The murder remains unsolved. Under torture, the surviving Hashshashin claimed that Richard was behind the killing, though this is impossible to prove. A less likely suspect was Humphrey IV of Toron, Isabella's first husband. Saladin's involvement has also been alleged, but as Conrad was in the middle of negotiations with him, this also seems unlikely; Saladin himself had no love for the Hashshashin. In 1970, Patrick A. Williams argued a plausible case for Henry of Champagne's guilt, but if so, it is difficult to imagine him taking such a bold step without his uncle Richard's approval.

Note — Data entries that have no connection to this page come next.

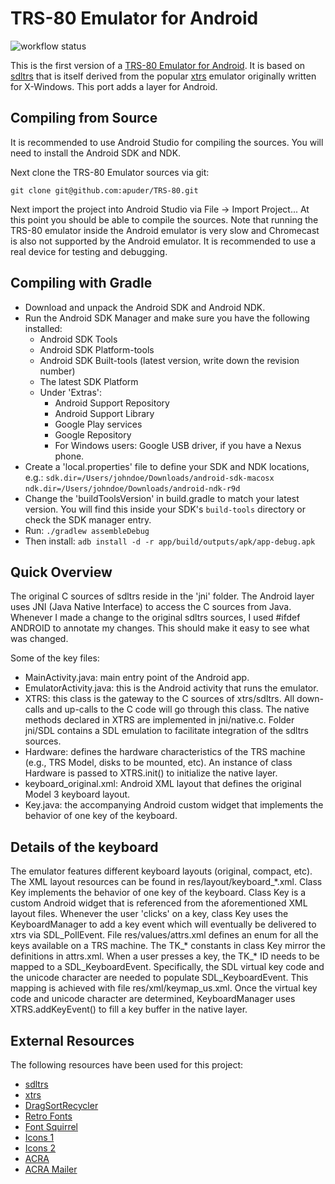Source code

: 
TRS-80 Emulator for Android
===========================
![workflow status](https://github.com/apuder/TRS-80/actions/workflows/build-with-gradle.yml/badge.svg)

This is the first version of a [TRS-80 Emulator for Android][TRS-80 Emulator for Android].
It is based on [sdltrs][sdltrs] that is itself derived from the popular [xtrs][xtrs]
emulator originally written for X-Windows. This port adds a layer for Android.

Compiling from Source
---------------------

It is recommended to use Android Studio for compiling the sources. You will
need to install the Android SDK and NDK.

Next clone the TRS-80 Emulator sources via git:

``
git clone git@github.com:apuder/TRS-80.git
``

Next import the project into Android Studio via File -> Import Project...
At this point you should be able to compile the sources. Note that running
the TRS-80 emulator inside the Android emulator is very slow and Chromecast
is also not supported by the Android emulator. It is recommended to use a real
device for testing and debugging.


Compiling with Gradle
---------------------
- Download and unpack the Android SDK and Android NDK.
- Run the Android SDK Manager and make sure you have the following installed:
    - Android SDK Tools
    - Android SDK Platform-tools
    - Android SDK Built-tools (latest version, write down the revision number)
    - The latest SDK Platform
    - Under 'Extras':
        - Android Support Repository
        - Android Support Library
        - Google Play services
        - Google Repository
        - For Windows users: Google USB driver, if you have a Nexus phone.
-  Create a 'local.properties' file to define your SDK and NDK locations, e.g.:
``sdk.dir=/Users/johndoe/Downloads/android-sdk-macosx``
``ndk.dir=/Users/johndoe/Downloads/android-ndk-r9d``
-  Change the 'buildToolsVersion' in build.gradle to match your latest version.
You will find this inside your SDK's ``build-tools`` directory or check the SDK
manager entry.
-  Run:
``
 ./gradlew assembleDebug
``
- Then install:
``
adb install -d -r app/build/outputs/apk/app-debug.apk
``

Quick Overview
--------------

The original C sources of sdltrs reside in the 'jni' folder. The Android
layer uses JNI (Java Native Interface) to access the C sources from
Java. Whenever I made a change to the original sdltrs sources, I used
\#ifdef ANDROID to annotate my changes. This should make it easy to see
what was changed.

Some of the key files:

* MainActivity.java: main entry point of the Android app.
* EmulatorActivity.java: this is the Android activity that
  runs the emulator.
* XTRS: this class is the gateway to the C sources of xtrs/sdltrs.
  All down-calls and up-calls to the C code will go through
  this class. The native methods declared in XTRS are implemented
  in jni/native.c. Folder jni/SDL contains a SDL emulation to
  facilitate integration of the sdltrs sources.
* Hardware: defines the hardware characteristics of the TRS machine
  (e.g., TRS Model, disks to be mounted, etc). An instance of class
  Hardware is passed to XTRS.init() to initialize the native layer.
* keyboard_original.xml: Android XML layout that defines the
  original Model 3 keyboard layout.
* Key.java: the accompanying Android custom widget that implements
  the behavior of one key of the keyboard.


Details of the keyboard
-----------------------

The emulator features different keyboard layouts (original, compact, etc).
The XML layout resources can be found in res/layout/keyboard_\*.xml. Class Key
implements the behavior of one key of the keyboard. Class Key is a custom
Android widget that is referenced from the aforementioned XML layout files.
Whenever the user 'clicks' on a key, class Key uses the KeyboardManager to
add a key event which will eventually be delivered to xtrs via SDL_PollEvent.
File res/values/attrs.xml defines an enum for all the keys available on a TRS
machine. The TK_\* constants in class Key mirror the definitions in attrs.xml.
When a user presses a key, the TK_\* ID needs to be mapped to a
SDL_KeyboardEvent. Specifically, the SDL virtual key code and the unicode
character are needed to populate SDL_KeyboardEvent. This mapping is achieved
with file res/xml/keymap_us.xml. Once the virtual key code and unicode
character are determined, KeyboardManager uses XTRS.addKeyEvent() to fill a
key buffer in the native layer.


External Resources
------------------

The following resources have been used for this project:

* [sdltrs][sdltrs]
* [xtrs][xtrs]
* [DragSortRecycler][DragSortRecycler]
* [Retro Fonts][Retro Fonts]
* [Font Squirrel][Font Squirrel]
* [Icons 1][Icons 1]
* [Icons 2][Icons 2]
* [ACRA][ACRA]
* [ACRA Mailer][ACRA Mailer]

[TRS-80 Emulator for Android]:https://play.google.com/store/apps/details?id=org.puder.trs80
[sdltrs]:http://sdltrs.sourceforge.net/
[xtrs]:http://www.tim-mann.org/xtrs.html
[DragSortRecycler]:https://github.com/emileb/DragSortRecycler
[Retro Fonts]:http://www.kreativekorp.com/software/fonts/index.shtml#retro
[Font Squirrel]:http://www.fontsquirrel.com/fonts/DejaVu-Sans-Mono
[Icons 1]:http://www.iconarchive.com/show/oxygen-icons-by-oxygen-icons.org/Mimetypes-inode-directory-icon.html
[Icons 2]:http://www.iconarchive.com/show/oxygen-icons-by-oxygen-icons.org/Mimetypes-mime-2-icon.html
[ACRA]:http://acra.ch/
[ACRA Mailer]:https://github.com/d-a-n/acra-mailer

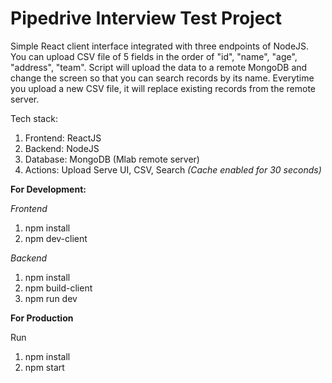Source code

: # Pipedrive Interview Test Project
Simple React client interface integrated with three endpoints of NodeJS. You can upload CSV file of 5 fields in the order of "id", "name", "age", "address", "team". Script will upload the data to a remote MongoDB and change the screen so that you can search records by its name. Everytime you upload a new CSV file, it will replace existing records from the remote server.

Tech stack:
1. Frontend: ReactJS
2. Backend: NodeJS
3. Database: MongoDB (Mlab remote server)
4. Actions: Upload Serve UI, CSV, Search _(Cache enabled for 30 seconds)_

**For Development:**

_Frontend_
1. npm install
2. npm dev-client


_Backend_
1. npm install
2. npm build-client
3. npm run dev

**For Production**

Run
1. npm install
2. npm start
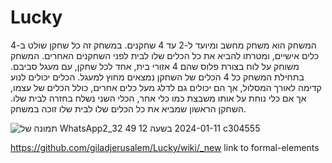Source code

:# Lucky
המשחק הוא משחק מחשב ומיועד ל-2 עד 4 שחקנים.
במשחק זה כל שחקן שולט ב-4 כלים אישיים, ומטרתו להביא את כל הכלים שלו לבית לפני השחקנים האחרים.
המשחק משוחק על לוח בצורת פלוס שהם 4 אזורי בית, אחד לכל שחקן, עם מעגל סביבם.
בתחילת המשחק כל 4 הכלים של השחקן נמצאים מחוץ למעגל.
הכלים יכולים לנוע קדימה לאורך המסלול, אך הם יכולים גם לדלג מעל כלים אחרים, כולל הכלים של עצמו, אך אם כלי נוחת על אותו משבצת כמו כלי אחר, הכלי השני נשלח בחזרה לבית שלו.
השחקן הראשון שמביא את כל הכלים שלו לבית שלו זוכה במשחק.

![תמונה של WhatsApp‏ 2024-01-11 בשעה 12 49 32_2c304555](https://github.com/giladjerusalem/Lucky/assets/74672386/9f58340b-1734-4c32-a02c-fcaa25e3f247)


https://github.com/giladjerusalem/Lucky/wiki/_new  link to formal-elements
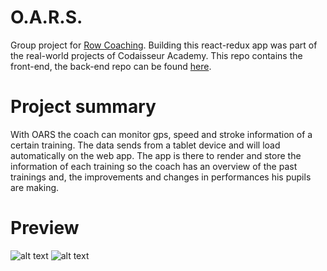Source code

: # O.A.R.S.

Group project for [Row Coaching](http://rowcoaching.com/). Building this react-redux app was part of the real-world projects of Codaisseur Academy. This repo contains the front-end, the back-end repo can be found [here](https://github.com/nojas01/oars-api).

# Project summary

With  OARS  the coach can monitor gps, speed and stroke information of a certain training. The data sends from a tablet device and will load automatically on the web app. The app is there to render and store the information of each training so the coach has an overview of the past trainings and, the improvements and changes in performances his pupils are making.

# Preview

![alt text](https://github.com/LiannevW/O.A.R.S./blob/master/src/fixtures/ScreenShot1%20.png=150x150)
![alt text](https://github.com/LiannevW/O.A.R.S./blob/master/src/fixtures/ScreenShot2.png=150x150)
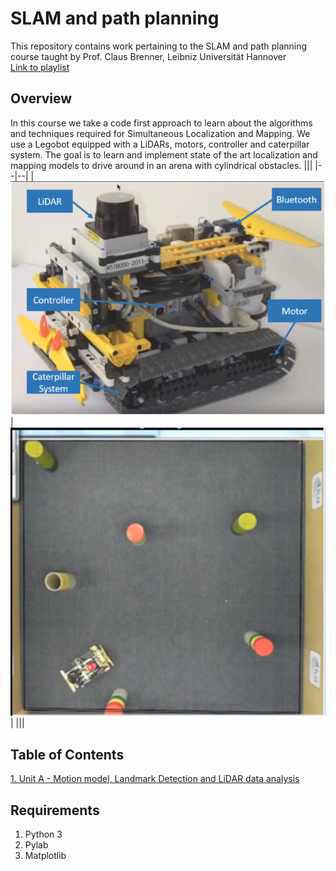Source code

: # SLAM and path planning
This repository contains work pertaining to the SLAM and path planning course taught by Prof. Claus Brenner, Leibniz Universität Hannover  
[Link to playlist](https://www.youtube.com/playlist?list=PLpUPoM7Rgzi_7YWn14Va2FODh7LzADBSm)

## Overview
In this course we take a code first approach to learn about the algorithms and techniques required for Simultaneous Localization and Mapping. We use a Legobot equipped with a LiDARs, motors, controller and caterpillar system. The goal is to learn and implement state of the art localization and mapping models to drive around in an arena with cylindrical obstacles.
|||
|--|--|
|![img1](notes_stash/img1.png)|![img2](notes_stash/img2.png)|
|||
## Table of Contents
[1. Unit A - Motion model, Landmark Detection and LiDAR data analysis](https://github.com/Srihari293/AI_ML/tree/main/Courses/SLAM_and_path_planning/Unit-A)

## Requirements
1. Python 3
2. Pylab
3. Matplotlib
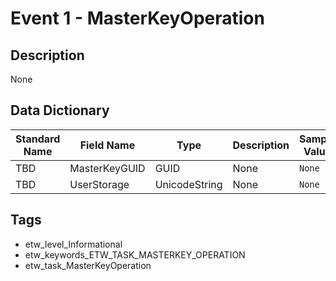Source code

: # Event 1 - MasterKeyOperation

## Description
None

## Data Dictionary
|Standard Name|Field Name|Type|Description|Sample Value|
|---|---|---|---|---|
|TBD|MasterKeyGUID|GUID|None|`None`|
|TBD|UserStorage|UnicodeString|None|`None`|

## Tags
* etw_level_Informational
* etw_keywords_ETW_TASK_MASTERKEY_OPERATION
* etw_task_MasterKeyOperation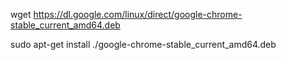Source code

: wget https://dl.google.com/linux/direct/google-chrome-stable_current_amd64.deb

sudo apt-get install ./google-chrome-stable_current_amd64.deb
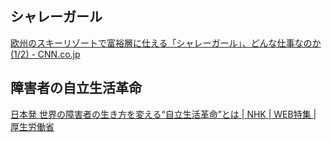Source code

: ## シャレーガール

[欧州のスキーリゾートで富裕層に仕える「シャレーガール」、どんな仕事なのか(1/2) - CNN.co.jp](https://www.cnn.co.jp/travel/35232335.html)

## 障害者の自立生活革命

[日本発 世界の障害者の生き方を変える“自立生活革命”とは | NHK | WEB特集 | 厚生労働省](https://www3.nhk.or.jp/news/html/20250425/k10014787631000.html)
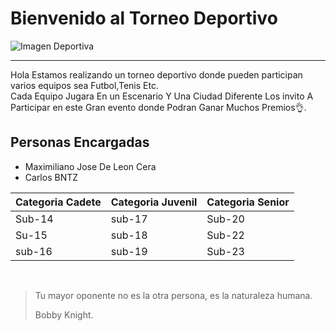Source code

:# Bienvenido al Torneo Deportivo

![Imagen Deportiva](Img/Liga.png)

<hr>

<p>Hola Estamos realizando  un torneo  deportivo  donde pueden participan varios equipos sea Futbol,Tenis Etc.<br>
Cada Equipo Jugara En un Escenario Y Una Ciudad Diferente Los invito  A Participar en este Gran evento donde Podran Ganar Muchos Premios👌.</p>

## Personas Encargadas
- Maximiliano Jose De Leon Cera
- Carlos BNTZ 

|Categoria Cadete|Categoria Juvenil|Categoria Senior  |
|-------------   |---------------- | ---------------- |
|  Sub-14        |  sub-17         |   Sub-20         |
|  Su-15         |  sub-18         |   Sub-22         |
|  sub-16        |  sub-19         |   Sub-23         |

</br>

>Tu mayor oponente no es la otra persona, es la naturaleza humana.
>
>Bobby Knight.
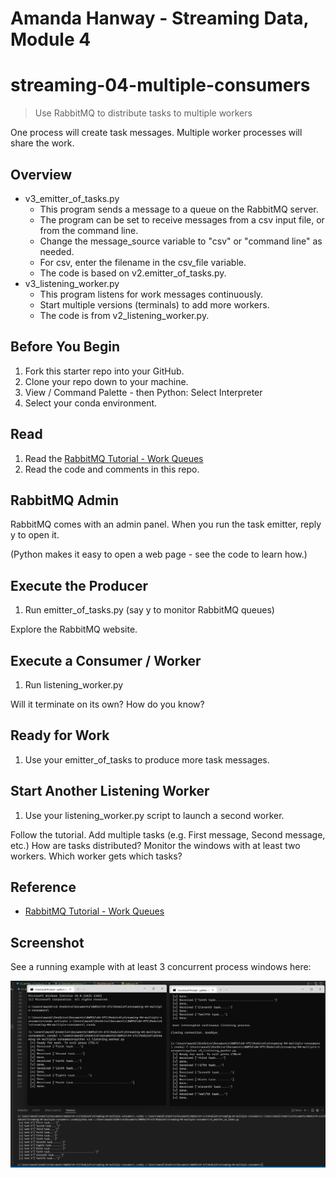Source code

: # Amanda Hanway - Streaming Data, Module 4

# streaming-04-multiple-consumers

> Use RabbitMQ to distribute tasks to multiple workers

One process will create task messages. Multiple worker processes will share the work. 

## Overview
- v3_emitter_of_tasks.py
    - This program sends a message to a queue on the RabbitMQ server.
    - The program can be set to receive messages from a csv input file, or from the command line.
    - Change the message_source variable to "csv" or "command line" as needed.
    - For csv, enter the filename in the csv_file variable.
    - The code is based on v2.emitter_of_tasks.py.
- v3_listening_worker.py
    - This program listens for work messages continuously. 
    - Start multiple versions (terminals) to add more workers.  
    - The code is from v2_listening_worker.py.

## Before You Begin

1. Fork this starter repo into your GitHub.
1. Clone your repo down to your machine.
1. View / Command Palette - then Python: Select Interpreter
1. Select your conda environment. 

## Read

1. Read the [RabbitMQ Tutorial - Work Queues](https://www.rabbitmq.com/tutorials/tutorial-two-python.html)
1. Read the code and comments in this repo.

## RabbitMQ Admin 

RabbitMQ comes with an admin panel. When you run the task emitter, reply y to open it. 

(Python makes it easy to open a web page - see the code to learn how.)

## Execute the Producer

1. Run emitter_of_tasks.py (say y to monitor RabbitMQ queues)

Explore the RabbitMQ website.

## Execute a Consumer / Worker

1. Run listening_worker.py

Will it terminate on its own? How do you know? 

## Ready for Work

1. Use your emitter_of_tasks to produce more task messages.

## Start Another Listening Worker 

1. Use your listening_worker.py script to launch a second worker. 

Follow the tutorial. 
Add multiple tasks (e.g. First message, Second message, etc.)
How are tasks distributed? 
Monitor the windows with at least two workers. 
Which worker gets which tasks?


## Reference

- [RabbitMQ Tutorial - Work Queues](https://www.rabbitmq.com/tutorials/tutorial-two-python.html)


## Screenshot

See a running example with at least 3 concurrent process windows here:

![Using Multiple Terminals](One_emitter_Two_listeners.png)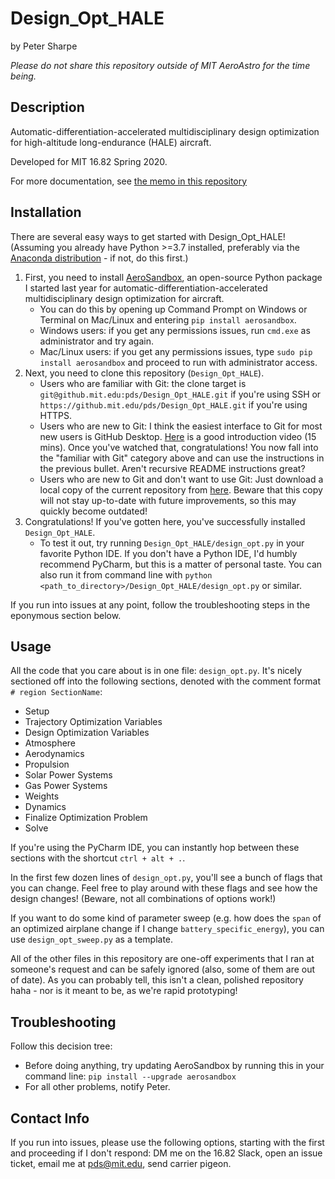 # Design_Opt_HALE
by Peter Sharpe

*Please do not share this repository outside of MIT AeroAstro for the time being.*

## Description

Automatic-differentiation-accelerated multidisciplinary design optimization for high-altitude long-endurance (HALE) aircraft.

Developed for MIT 16.82 Spring 2020.

For more documentation, see [the memo in this repository](memo.pdf)

## Installation

There are several easy ways to get started with Design_Opt_HALE! (Assuming you already have Python >=3.7 installed, preferably via the [Anaconda distribution](https://www.anaconda.com/distribution/#download-section) - if not, do this first.)

1. First, you need to install [AeroSandbox](https://github.com/peterdsharpe/AeroSandbox/), an open-source Python package I started last year for automatic-differentiation-accelerated multidisciplinary design optimization for aircraft.
    * You can do this by opening up Command Prompt on Windows or Terminal on Mac/Linux and entering `pip install aerosandbox`. 
    * Windows users: if you get any permissions issues, run `cmd.exe` as administrator and try again. 
    * Mac/Linux users: if you get any permissions issues, type `sudo pip install aerosandbox` and proceed to run with administrator access.
2.  Next, you need to clone this repository (`Design_Opt_HALE`). 
    * Users who are familiar with Git: the clone target is `git@github.mit.edu:pds/Design_Opt_HALE.git` if you're using SSH or `https://github.mit.edu/pds/Design_Opt_HALE.git` if you're using HTTPS.
    * Users who are new to Git: I think the easiest interface to Git for most new users is GitHub Desktop. [Here](https://www.youtube.com/watch?v=77W2JSL7-r8) is a good introduction video (15 mins). Once you've watched that, congratulations! You now fall into the "familiar with Git" category above and can use the instructions in the previous bullet. Aren't recursive README instructions great?
    * Users who are new to Git and don't want to use Git: Just download a local copy of the current repository from [here](https://github.mit.edu/pds/Design_Opt_HALE/archive/master.zip). Beware that this copy will not stay up-to-date with future improvements, so this may quickly become outdated!
3. Congratulations! If you've gotten here, you've successfully installed `Design_Opt_HALE`. 
    * To test it out, try running `Design_Opt_HALE/design_opt.py` in your favorite Python IDE. If you don't have a Python IDE, I'd humbly recommend PyCharm, but this is a matter of personal taste. You can also run it from command line with `python <path_to_directory>/Design_Opt_HALE/design_opt.py` or similar.

If you run into issues at any point, follow the troubleshooting steps in the eponymous section below.

## Usage

All the code that you care about is in one file: `design_opt.py`. It's nicely sectioned off into the following sections, denoted with the comment format `# region SectionName`:

* Setup
* Trajectory Optimization Variables
* Design Optimization Variables
* Atmosphere
* Aerodynamics
* Propulsion
* Solar Power Systems
* Gas Power Systems
* Weights
* Dynamics
* Finalize Optimization Problem
* Solve
    
If you're using the PyCharm IDE, you can instantly hop between these sections with the shortcut `ctrl + alt + .`.

In the first few dozen lines of `design_opt.py`, you'll see a bunch of flags that you can change. Feel free to play around with these flags and see how the design changes! (Beware, not all combinations of options work!)

If you want to do some kind of parameter sweep (e.g. how does the `span` of an optimized airplane change if I change `battery_specific_energy`), you can use `design_opt_sweep.py` as a template.

All of the other files in this repository are one-off experiments that I ran at someone's request and can be safely ignored (also, some of them are out of date). As you can probably tell, this isn't a clean, polished repository haha - nor is it meant to be, as we're rapid prototyping!
    
## Troubleshooting
Follow this decision tree:
* Before doing anything, try updating AeroSandbox by running this in your command line: `pip install --upgrade aerosandbox`
* For all other problems, notify Peter.
    
## Contact Info
If you run into issues, please use the following options, starting with the first and proceeding if I don't respond: DM me on the 16.82 Slack, open an issue ticket, email me at pds@mit.edu, send carrier pigeon.

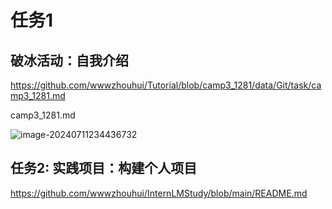 # 任务1

## 破冰活动：自我介绍

https://github.com/wwwzhouhui/Tutorial/blob/camp3_1281/data/Git/task/camp3_1281.md

  camp3_1281.md

![image-20240711234436732](https://mypicture-1258720957.cos.ap-nanjing.myqcloud.com/Obsidian/image-20240711234436732.png)

## 任务2: 实践项目：构建个人项目

https://github.com/wwwzhouhui/InternLMStudy/blob/main/README.md

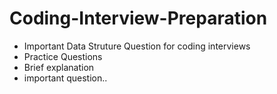 # Coding-Interview-Preparation

- Important Data Struture Question for coding interviews
- Practice Questions
- Brief explanation
- important question..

Later, while returning from the crusade in disguise, Richard was recognised by Meinhard II of Görz, who is described as Conrad's nephew (which suggests the identity of his first wife), and then imprisoned by Conrad's cousin, Leopold V of Austria. Conrad's murder was one of the charges against him. Richard requested that the Hashshashin vindicate him, and in a letter allegedly from their leader, Rashid al-Din Sinan, they appeared to do so. The letter claimed that in 1191, Conrad had captured a Hashshashin ship that had sought refuge in Tyre during a storm. He killed the captain, imprisoned the crew, and stripped the ship of its treasure. When Rashid al-Din Sinan requested that the ship's crew and treasure be returned, he was rebuffed, and so a death sentence was issued for Conrad of Montferrat. However, this letter is believed to have been forged: Sinan was already dead, and apart from this letter and the chronicle entries based upon it, there is no other evidence for the Hashashin being involved in shipping. The timing of the murder, and its consequences — the pregnant Isabella was married off to Henry of Champagne only seven days later, much to the disgust of Muslim commentators — suggest that the chief motive may be sought in Frankish politics.

Family
Conrad's brother Boniface was the leader of the Fourth Crusade and a notable patron of troubadours, as was their sister Azalaïs, Marchioness of Saluzzo. Their youngest brother Renier was a son-in-law of Byzantine emperor Manuel I Comnenus, and the eldest, William, had been the first husband of Sibylla and father of Baldwin V of Jerusalem. Conrad was also briefly Marquis of Montferrat, following his father's death in 1191. In Montferrat he was succeeded by Boniface, but his own heiress was born posthumously: a daughter Maria of Montferrat, 'La Marquise', who in 1205 became Queen of Jerusalem on Isabella's death, but died young in childbirth. Conrad's ex-wife, Theodora, was still living in the mid-late 1190s, when she was having the monastery of Dalmatios converted into a convent, possibly for her own residence.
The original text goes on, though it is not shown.